The result has been a increase in agility for business users and IT department that is proving to be as dramatic, in terms of applications deployments and end user experience, as Moore's law has been for hardware development. Moore's law, you'll recall, is Gordon Moore's observation, first made in 1965, that "the number of transistors that can be placed inexpensively on an integrated circuit has increased exponentially, doubling approximately every two years" (Wikipedia). Thanks to Moore's law, your bookbag can hold a laptop more powerful that a mainframe from a few decades ago. And you watch videos on your MP3 player, which is roughly the size of a pack of gum.

Open source and RESTful APIs (which make use of basic GETs and PUTs, rather than relying on more complex messaging schemes) give enterprise IT organization powerful building blocks for rapidly building new, powerful application solutions—applications that literally would have required man years of programming less than a decade ago.

A year ago, there was a lot of buzz about enterprise mashups that blended two or more data sources. Mashups are still exciting, but what's equally exciting is a kind of mashup occurring at the application level.

Today's announcement by Salesforce.com that its Force.com development platform would work with Facebook APIs, enabling Salesforce.com's 100,000-strong developer community to more easily access the vast library of applications built on Salesforce, is more evidence of this trend.

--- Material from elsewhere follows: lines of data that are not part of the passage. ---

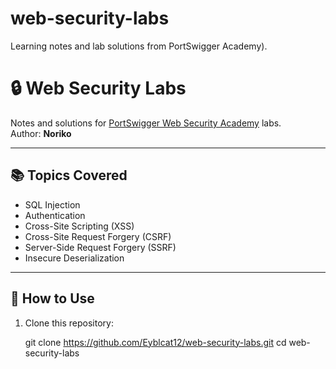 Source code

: # web-security-labs
Learning notes and lab solutions from PortSwigger Academy).
# 🔒 Web Security Labs

Notes and solutions for [PortSwigger Web Security Academy](https://portswigger.net/web-security) labs.  
Author: **Noriko**

---

## 📚 Topics Covered
- SQL Injection
- Authentication
- Cross-Site Scripting (XSS)
- Cross-Site Request Forgery (CSRF)
- Server-Side Request Forgery (SSRF)
- Insecure Deserialization

---

## 🚀 How to Use
1. Clone this repository:
   
   git clone https://github.com/Eyblcat12/web-security-labs.git
   cd web-security-labs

Other evidence of this trend:

  • The ongoing success of the Web site, ProgrammableWeb, which serves as a portal for discovering application APIs and mashups. ProgrammableWeb now has 1,000 APIs in its API directory. Clearly, a lot of companies are publishing APIs.
  • Once published, APIs often become the dominant channel for accessing an application. As ProgrammableWeb's John Musser points out in a blog post about the 1,000-API milestone:

    • 60% of eBay's listing come from their APIs, rather than through their browser-based interface.
    • Twitter's APIs carry 10x the traffic of its Web site.

  • REST is becoming the dominant programming model for APIs. 63% of the APIs listed in ProgrammableWeb's directory are RESTful.
  • New Content Management Systems, such as Alfresco Enterprise 3.0, feature REST interfaces so they can easily access business data from other IT systems.
  • New applications, such as an increasingly popular network management/IT operations platform offered by an Indian company, use REST APIs to facilitate communication among components. RESTful integration enables one product, for example, a network troubleshooting tool, to easily pass information to a related component, such as a trouble-ticketing application used by a help desk.

Enterprise Management Associates analyst Dennis Drogseth is fond of saying that enterprise IT organizations know they need to move to a "lego world." No single IT system has a monopoly on vital data. Best practices call for the automated flow of information seamlessly from one system to another: from a network diagnostic tool to a help desk application, for example, or from a finance system into a wiki, which in turn is embedded in SugarCRM. The key to that flow is having components designed to fit together with other components, even from other vendors.

It sounds like a lot of work. It's dramatically less work than it used to be. Thanks to open APIs, REST, and Web-centric architectures, data integration and application development can beneft from a Moore's law of their own.